I hope these speculative studies will be entrusted mainly to those on whose hands time hangs heavy, and that we shall not overlook Mrs. [Hannah] Glasse’s Cookery Book recipe for the jugged hare—"First catch your hare." -- The Last Lion: Winston Spencer Churchill: Defender of the Realm, 1940-1965, by William Manchester and Paul Re. |
What's the connection? Well, as everyone knows, Congress, the White House and the pro- and anti-immigration advocacy groups are busy arguing the pillars of immigration reform: border security, employment-based visa reforms, a path to citizenship for unauthorized immigrants, and future flows of legal immigrants and sojourners. Given much less, if any, attention, however, is whether the government's immigration bureaucracy can competently manage, regulate and enforce all these laws. Are the immigration bureaucrats, judges and police up to the task?
To answer that elemental question, first consider the wisdom of Jim Collins in Good to Great who maintains that leaders of organizations that "go from good to great":
. . . start not with "where" but with “who.” They start by getting the right people on the bus, the wrong people off the bus, and the right people in the right seats. And they stick with that discipline—first the people, then the direction—no matter how dire the circumstances. |
- The immigration agencies need more of the new breed of leaders who are just as passionate about customer service in the immigration-benefits sphere as they are about border security and the integrity of the system ("boarding the right people onto the bus");
- The heel-draggers and naysayers among the immigration bureaucracy, the cultists of "No," the feather-bedding careerists, and the power-mongers -- all must be exited ("getting the wrong people off the bus"); and, especially important,
- Our immigration leadership must be deployed strategically and intelligently ("putting them in the right seats on the bus").
The SEC has expertise in enforcing the securities laws, a statutory scheme developed to protect investors from unscrupulous promoters. The agency's professionals understand capital formation and are far more adept (the Madoff fiasco notwithstanding) than USCIS at determining whether adequate disclosures are made and representations about investment opportunities are grounded in fact or fantasy. Similarly, the Department of Commerce understands business, entrepreneurship, start-ups and the promotion of America's goods and services.
The Departments of Homeland Security and State, on the other hand, are expected to apply and enforce the Immigration and Nationality Act. Until recently, with the advent of the Entrepreneurs in Residence program, they have had precious little training in the ways of business. Indeed, near-term history has shown that the DHS and State Department components tasked with determining whether individuals and businesses qualify for immigration benefits or should be debarred from participation or admission to the U.S. -- U.S. Citizenship and Immigration Services (USCIS) and U.S. consular officers in State, respectively -- have no special expertise in assessing legitimate or illegitimate business practices.
For examples in the EB-5 context see:
- Immigration's NannyStateGate: Picking EB-5 Winners and Losers
- The EB-5 Investor Immigration Program: Green Shoots or Chutes and Ladders?
- Immigration-Agency Lawbreaking Revealed: USCIS's EB-5 "Tenant-Occupancy" Scandal
- What Are We Paying for?

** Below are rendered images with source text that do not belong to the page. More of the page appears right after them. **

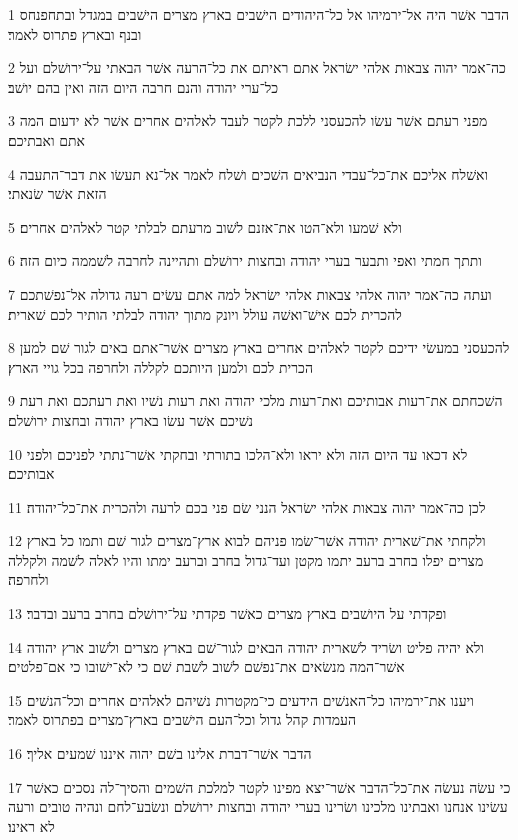 \par 1 הדבר אשׁר היה אל־ירמיהו אל כל־היהודים הישׁבים בארץ מצרים הישׁבים במגדל ובתחפנחס ובנף ובארץ פתרוס לאמר׃
\par 2 כה־אמר יהוה צבאות אלהי ישׂראל אתם ראיתם את כל־הרעה אשׁר הבאתי על־ירושׁלם ועל כל־ערי יהודה והנם חרבה היום הזה ואין בהם יושׁב׃
\par 3 מפני רעתם אשׁר עשׂו להכעסני ללכת לקטר לעבד לאלהים אחרים אשׁר לא ידעום המה אתם ואבתיכם׃
\par 4 ואשׁלח אליכם את־כל־עבדי הנביאים השׁכים ושׁלח לאמר אל־נא תעשׂו את דבר־התעבה הזאת אשׁר שׂנאתי׃
\par 5 ולא שׁמעו ולא־הטו את־אזנם לשׁוב מרעתם לבלתי קטר לאלהים אחרים׃
\par 6 ותתך חמתי ואפי ותבער בערי יהודה ובחצות ירושׁלם ותהיינה לחרבה לשׁממה כיום הזה׃
\par 7 ועתה כה־אמר יהוה אלהי צבאות אלהי ישׂראל למה אתם עשׂים רעה גדולה אל־נפשׁתכם להכרית לכם אישׁ־ואשׁה עולל ויונק מתוך יהודה לבלתי הותיר לכם שׁארית׃
\par 8 להכעסני במעשׂי ידיכם לקטר לאלהים אחרים בארץ מצרים אשׁר־אתם באים לגור שׁם למען הכרית לכם ולמען היותכם לקללה ולחרפה בכל גויי הארץ׃
\par 9 השׁכחתם את־רעות אבותיכם ואת־רעות מלכי יהודה ואת רעות נשׁיו ואת רעתכם ואת רעת נשׁיכם אשׁר עשׂו בארץ יהודה ובחצות ירושׁלם׃
\par 10 לא דכאו עד היום הזה ולא יראו ולא־הלכו בתורתי ובחקתי אשׁר־נתתי לפניכם ולפני אבותיכם׃
\par 11 לכן כה־אמר יהוה צבאות אלהי ישׂראל הנני שׂם פני בכם לרעה ולהכרית את־כל־יהודה׃
\par 12 ולקחתי את־שׁארית יהודה אשׁר־שׂמו פניהם לבוא ארץ־מצרים לגור שׁם ותמו כל בארץ מצרים יפלו בחרב ברעב יתמו מקטן ועד־גדול בחרב וברעב ימתו והיו לאלה לשׁמה ולקללה ולחרפה׃
\par 13 ופקדתי על היושׁבים בארץ מצרים כאשׁר פקדתי על־ירושׁלם בחרב ברעב ובדבר׃
\par 14 ולא יהיה פליט ושׂריד לשׁארית יהודה הבאים לגור־שׁם בארץ מצרים ולשׁוב ארץ יהודה אשׁר־המה מנשׂאים את־נפשׁם לשׁוב לשׁבת שׁם כי לא־ישׁובו כי אם־פלטים׃
\par 15 ויענו את־ירמיהו כל־האנשׁים הידעים כי־מקטרות נשׁיהם לאלהים אחרים וכל־הנשׁים העמדות קהל גדול וכל־העם הישׁבים בארץ־מצרים בפתרוס לאמר׃
\par 16 הדבר אשׁר־דברת אלינו בשׁם יהוה איננו שׁמעים אליך׃
\par 17 כי עשׂה נעשׂה את־כל־הדבר אשׁר־יצא מפינו לקטר למלכת השׁמים והסיך־לה נסכים כאשׁר עשׂינו אנחנו ואבתינו מלכינו ושׂרינו בערי יהודה ובחצות ירושׁלם ונשׂבע־לחם ונהיה טובים ורעה לא ראינו׃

USCIS and the I-526 Exemplar Process
- Dollars and Jobs for EB-5 Green Cards: A Challenging Route to U.S. Residency
- The Relevance of U.S. Securities Laws to Immigrant Investors, Eb-5 Regional Centers and Their Advisors
- Investing in America through the E-2 and EB-5 Visa Categories.
The StartUp Visa Act asks DHS to decide if "a qualified venture capitalist, a qualified super angel investor, or a qualified government entity . . .has invested" at least $100,000 on behalf of a "qualified immigrant entrepreneur . . . whose commercial activities" in two years will "create not fewer than 5 new full-time jobs in the United States," and "raise not less than $500,000 in capital investment in furtherance of a commercial entity based in the United States; or . . . generate [at least] $500,000 in revenue."
Similarly, the Startup Act 2.0 expects DHS to assess whether a "qualified alien entrepreneur . . . [has] register[ed] at least 1 new business entity in a State; . . . employs. . . at least 2 full-time employees . . . , invest[ed], or raise[d] [a] capital investment of, not less than $100,000 in such business entity; and . . . during [a]3-year period . . . employ[ed], at such business entity in the United States, an average of at least 5 full-time employees . . ."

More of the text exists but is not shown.